ClassicalMusicNews.tv blogger John Grillo has started a new series titled The Art of the Deficit examining how various orchestras function in the modern world and the sort of missteps or miscalculations that frequently get these organizations into financial hot water. Thinking about the recent financial crisis and organizational meltdown in the Jacksonville Symphony (covered quite admirably by fellow Inside the Arts bloggers Drew McManus, Ron Spigelman, and Joe Patti) gives these sort of philosophical considerations even more weight.
In his debut post for this series, John writes:
During my final year as a member with the New World Symphony, I observed the Florida Philharmonic heading towards financial ruin. I auditioned for the group twice and had many colleagues of mine from New World won auditions there and joined the orchestra. One day while reading the local newspaper I saw a headline that left an indelible imprint on me. It read something like this “The Florida Phil needs $500,000 in 48 hours” They needed this to make payroll. I sat there and wondered what an experienced business person would think when they read this. I was shocked by the financial desperation that this group was going through. What if I won that audition and that was my job. What would I do if my employer vanished like a puff of smoke? It is not like musicians can just go get another job. Seeing this with my own eyes was a very powerful experience.

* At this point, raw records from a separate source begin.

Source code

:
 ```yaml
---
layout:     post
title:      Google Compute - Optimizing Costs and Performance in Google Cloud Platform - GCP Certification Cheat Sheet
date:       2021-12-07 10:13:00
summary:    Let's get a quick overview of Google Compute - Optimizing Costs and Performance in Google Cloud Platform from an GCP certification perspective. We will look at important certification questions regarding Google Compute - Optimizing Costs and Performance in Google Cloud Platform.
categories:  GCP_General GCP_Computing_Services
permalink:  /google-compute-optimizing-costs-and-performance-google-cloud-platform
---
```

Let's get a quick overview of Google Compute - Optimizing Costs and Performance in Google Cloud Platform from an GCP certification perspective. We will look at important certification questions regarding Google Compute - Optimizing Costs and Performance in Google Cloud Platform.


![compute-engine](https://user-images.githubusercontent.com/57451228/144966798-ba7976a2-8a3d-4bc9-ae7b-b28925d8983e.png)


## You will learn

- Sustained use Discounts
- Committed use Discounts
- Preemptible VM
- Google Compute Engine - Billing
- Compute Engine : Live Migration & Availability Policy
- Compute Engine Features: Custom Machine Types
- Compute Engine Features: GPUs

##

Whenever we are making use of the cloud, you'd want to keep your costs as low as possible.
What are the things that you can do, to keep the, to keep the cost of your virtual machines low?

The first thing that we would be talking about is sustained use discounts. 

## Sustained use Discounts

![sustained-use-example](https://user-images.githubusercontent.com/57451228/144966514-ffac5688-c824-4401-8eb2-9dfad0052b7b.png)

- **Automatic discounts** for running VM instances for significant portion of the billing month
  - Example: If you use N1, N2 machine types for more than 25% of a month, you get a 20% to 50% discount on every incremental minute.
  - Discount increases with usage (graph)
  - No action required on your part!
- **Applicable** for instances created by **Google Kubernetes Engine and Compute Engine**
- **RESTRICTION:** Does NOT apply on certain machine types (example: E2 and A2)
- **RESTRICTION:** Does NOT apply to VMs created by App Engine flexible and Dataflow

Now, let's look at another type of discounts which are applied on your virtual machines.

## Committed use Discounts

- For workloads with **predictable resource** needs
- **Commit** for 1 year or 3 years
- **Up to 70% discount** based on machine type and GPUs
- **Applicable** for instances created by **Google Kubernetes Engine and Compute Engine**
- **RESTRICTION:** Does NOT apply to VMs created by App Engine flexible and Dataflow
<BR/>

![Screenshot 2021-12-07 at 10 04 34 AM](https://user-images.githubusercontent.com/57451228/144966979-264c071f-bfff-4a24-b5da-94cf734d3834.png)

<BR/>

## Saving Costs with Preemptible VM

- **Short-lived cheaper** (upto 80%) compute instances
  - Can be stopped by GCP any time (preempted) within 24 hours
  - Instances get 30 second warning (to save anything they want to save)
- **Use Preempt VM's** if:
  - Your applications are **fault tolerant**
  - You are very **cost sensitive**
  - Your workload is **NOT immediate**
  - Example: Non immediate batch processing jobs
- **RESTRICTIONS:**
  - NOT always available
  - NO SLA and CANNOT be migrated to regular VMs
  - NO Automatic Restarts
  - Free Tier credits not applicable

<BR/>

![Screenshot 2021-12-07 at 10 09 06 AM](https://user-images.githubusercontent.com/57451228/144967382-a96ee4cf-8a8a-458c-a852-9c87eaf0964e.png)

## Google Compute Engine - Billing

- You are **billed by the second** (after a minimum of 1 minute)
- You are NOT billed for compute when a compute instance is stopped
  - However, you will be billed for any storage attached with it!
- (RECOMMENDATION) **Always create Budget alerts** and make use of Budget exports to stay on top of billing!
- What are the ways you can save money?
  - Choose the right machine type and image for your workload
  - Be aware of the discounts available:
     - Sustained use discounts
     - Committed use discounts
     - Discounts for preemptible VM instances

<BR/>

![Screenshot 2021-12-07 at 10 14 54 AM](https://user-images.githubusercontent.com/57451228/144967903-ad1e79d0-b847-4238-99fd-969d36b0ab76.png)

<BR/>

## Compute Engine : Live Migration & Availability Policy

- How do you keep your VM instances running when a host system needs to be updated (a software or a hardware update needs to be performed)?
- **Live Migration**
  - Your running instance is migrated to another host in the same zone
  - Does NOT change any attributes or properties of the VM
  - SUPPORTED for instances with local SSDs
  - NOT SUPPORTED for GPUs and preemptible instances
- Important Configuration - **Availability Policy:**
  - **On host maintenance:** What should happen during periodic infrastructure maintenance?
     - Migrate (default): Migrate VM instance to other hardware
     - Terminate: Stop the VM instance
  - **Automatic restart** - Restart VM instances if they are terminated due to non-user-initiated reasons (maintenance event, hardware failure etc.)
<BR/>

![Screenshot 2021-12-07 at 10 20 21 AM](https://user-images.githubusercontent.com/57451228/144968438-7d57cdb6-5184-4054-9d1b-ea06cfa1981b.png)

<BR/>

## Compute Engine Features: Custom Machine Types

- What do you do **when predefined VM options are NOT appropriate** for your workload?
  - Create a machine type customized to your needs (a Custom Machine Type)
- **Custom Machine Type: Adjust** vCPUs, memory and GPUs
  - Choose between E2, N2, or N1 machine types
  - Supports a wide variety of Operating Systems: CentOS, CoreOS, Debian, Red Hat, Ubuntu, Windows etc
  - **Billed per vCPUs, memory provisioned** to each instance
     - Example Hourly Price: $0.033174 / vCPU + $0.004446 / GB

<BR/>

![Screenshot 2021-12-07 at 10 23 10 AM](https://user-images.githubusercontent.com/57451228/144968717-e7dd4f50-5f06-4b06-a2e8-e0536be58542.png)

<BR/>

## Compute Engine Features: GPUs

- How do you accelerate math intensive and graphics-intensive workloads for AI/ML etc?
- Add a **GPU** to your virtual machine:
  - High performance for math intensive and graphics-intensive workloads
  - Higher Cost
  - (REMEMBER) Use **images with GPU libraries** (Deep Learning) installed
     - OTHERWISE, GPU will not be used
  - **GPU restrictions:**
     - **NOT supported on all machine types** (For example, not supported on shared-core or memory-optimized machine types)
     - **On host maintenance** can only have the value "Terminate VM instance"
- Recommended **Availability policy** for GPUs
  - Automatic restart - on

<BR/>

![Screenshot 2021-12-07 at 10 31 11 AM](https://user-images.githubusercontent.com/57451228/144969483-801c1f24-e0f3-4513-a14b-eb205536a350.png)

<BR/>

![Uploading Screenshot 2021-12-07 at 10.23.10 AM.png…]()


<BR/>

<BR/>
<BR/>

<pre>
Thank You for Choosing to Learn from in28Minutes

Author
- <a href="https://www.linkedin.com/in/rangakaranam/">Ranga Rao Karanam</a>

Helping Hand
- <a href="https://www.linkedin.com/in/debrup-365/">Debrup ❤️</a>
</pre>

Read the complete post here.
I remember carpooling with one of the members of the Florida Philharmonic during that ensemble’s meltdown. He was despondently describing how the orchestra was selling off all of its assets–stands, music, and various other orchestral possessions were in the process of being liquidated. He had been a principal player in that orchestra for over a decade, and he now found himself unemployed, with all the typical expenses of any other working adult looming and few prospects.
Unlike so many other professionals, orchestral musicians must claw their way to the top through hundreds of other well-qualified competitors for even the chance at a job that pays the salary of a beginning teacher. When these jobs evaporate, the odds are stacked against them. Young musicians continue to pour out of music schools in ever increasing numbers, and the freshly unemployed musicians from bankrupt orchestras join these young, hungry colleagues (who have been spending the past few year doing nothing but practicing) back on the bleak and frustrating audition trail.
Slight missteps on the part of management can so easily cause arts organizations to begin to spiral out of control. Unlike other fields, however, the jobs which evaporate from such meltdowns are rarely replaced by fresh jobs elsewhere, and the prospect of newly unemployed musicians from these ensembles easily moving to new jobs is dim.